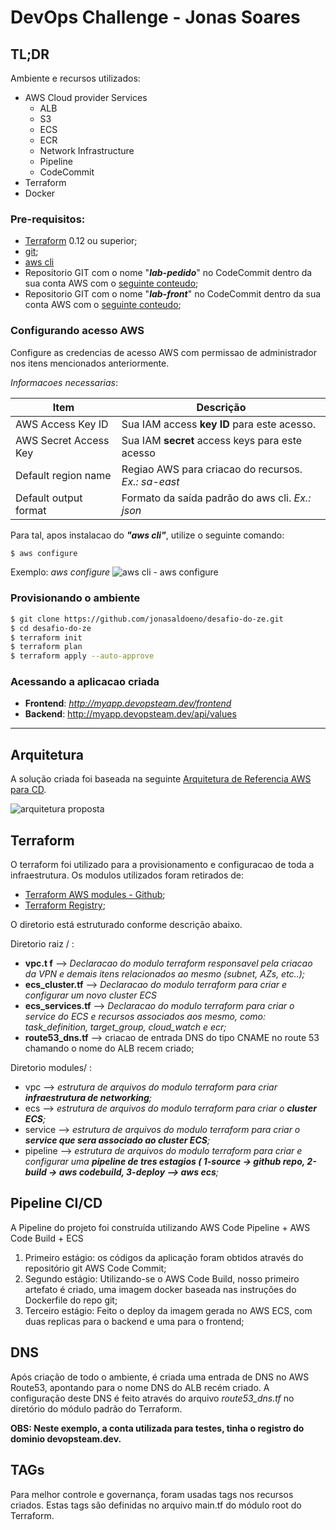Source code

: # DevOps Challenge - Jonas Soares

## TL;DR


Ambiente e recursos utilizados:

- AWS Cloud provider Services
  - ALB
  - S3
  - ECS
  - ECR
  - Network Infrastructure
  - Pipeline
  - CodeCommit
- Terraform
- Docker

### Pre-requisitos:

- [Terraform](https://www.terraform.io/downloads.html) 0.12 ou superior;
- [git](https://git-scm.com/downloads);
- [aws cli](https://docs.aws.amazon.com/cli/latest/userguide/install-cliv1.html)
- Repositorio GIT com o nome "**_lab-pedido_**" no CodeCommit dentro da sua conta AWS com o [seguinte conteudo](https://github.com/jonasaldoeno/catalogo);
- Repositorio GIT com o nome "**_lab-front_**" no CodeCommit dentro da sua conta AWS com o [seguinte conteudo](https://github.com/jonasaldoeno/frontend);

### Configurando acesso AWS

Configure as credencias de acesso AWS com permissao de administrador nos itens mencionados anteriormente.

_Informacoes necessarias_:

| Item                  | Descrição                                           |
| --------------------- | --------------------------------------------------- |
| AWS Access Key ID     | Sua IAM access **key ID** para este acesso.         |
| AWS Secret Access Key | Sua IAM **secret** access keys para este acesso     |
| Default region name   | Regiao AWS para criacao do recursos. _Ex.: sa-east_ |
| Default output format | Formato da saída padrão do aws cli. _Ex.: json_     |

Para tal, apos instalacao do **_"aws cli"_**, utilize o seguinte comando:

```sh
$ aws configure
```

Exemplo: _aws configure_
![aws cli - aws configure](https://geekylane.com/wp-content/uploads/2019/05/13-Run-aws-configure.png)

### Provisionando o ambiente

```sh
$ git clone https://github.com/jonasaldoeno/desafio-do-ze.git
$ cd desafio-do-ze
$ terraform init
$ terraform plan
$ terraform apply --auto-approve
```

### Acessando a aplicacao criada

- **Frontend**: _http://myapp.devopsteam.dev/frontend_ 
- **Backend**: http://myapp.devopsteam.dev/api/values

---

## Arquitetura

A solução criada foi baseada na seguinte [Arquitetura de Referencia AWS para CD](https://aws.amazon.com/blogs/compute/continuous-deployment-to-amazon-ecs-using-aws-codepipeline-aws-codebuild-amazon-ecr-and-aws-cloudformation/).

![arquitetura proposta](https://github.com/awslabs/ecs-refarch-continuous-deployment/blob/master/images/architecture.png?raw=true)

## Terraform

O terraform foi utilizado para a provisionamento e configuracao de toda a infraestrutura.
Os modulos utilizados foram retirados de:

- [Terraform AWS modules - Github](https://github.com/terraform-aws-modules);
- [Terraform Registry](https://registry.terraform.io/modules/terraform-aws-modules);

O diretorio está estruturado conforme descrição abaixo.

Diretorio raiz / :

- **vpc.t f** --> _Declaracao do modulo terraform responsavel pela criacao da VPN e demais itens relacionados ao mesmo (subnet, AZs, etc..);_
- **ecs_cluster.tf** --> _Declaracao do modulo terraform para criar e configurar um novo cluster ECS_
- **ecs_services.tf** --> _Declaracao do modulo terraform para criar o service do ECS e recursos associados aos mesmo, como: task_definition, target_group, cloud_watch e ecr;_
- **route53_dns.tf** --> criacao de entrada DNS do tipo CNAME no route 53 chamando o nome do ALB recem criado;

Diretorio modules/ :

- vpc --> _estrutura de arquivos do modulo terraform para criar **infraestrutura de networking**;_
- ecs --> _estrutura de arquivos do modulo terraform para criar o **cluster ECS**;_
- service --> _estrutura de arquivos do modulo terraform para criar o **service que sera associado ao cluster ECS**;_
- pipeline --> _estrutura de arquivos do modulo terraform para criar e configurar uma **pipeline de tres estagios ( 1-source -> github repo, 2-build -> aws codebuild, 3-deploy --> aws ecs**;_

## Pipeline CI/CD

A Pipeline do projeto foi construída utilizando AWS Code Pipeline + AWS Code Build + ECS

1. Primeiro estágio: os códigos da aplicação foram obtidos através do repositório git AWS Code Commit;
2. Segundo estágio: Utilizando-se o AWS Code Build, nosso primeiro artefato é criado, uma imagem docker baseada nas instruções do Dockerfile do repo git;
3. Terceiro estágio: Feito o deploy da imagem gerada no AWS ECS, com duas replicas para o backend e uma para o frontend;

## DNS

Após criação de todo o ambiente, é criada uma entrada de DNS no AWS Route53, apontando para o nome DNS do ALB recém criado.
A configuração deste DNS é feito através do arquivo _route53_dns.tf_ no diretório do módulo padrão do Terraform.

**OBS: Neste exemplo, a conta utilizada para testes, tinha o registro do dominio devopsteam.dev.**

## TAGs

Para melhor controle e governança, foram usadas tags nos recursos criados.
Estas tags são definidas no arquivo main.tf do módulo root do Terraform.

■ ■ ■ ■ ■

Work request: Above are the entries; copy every line among them that contains the word "devopsteam".

Task answer:
- **Frontend**: _http://myapp.devopsteam.dev/frontend_ 
- **Backend**: http://myapp.devopsteam.dev/api/values
**OBS: Neste exemplo, a conta utilizada para testes, tinha o registro do dominio devopsteam.dev.**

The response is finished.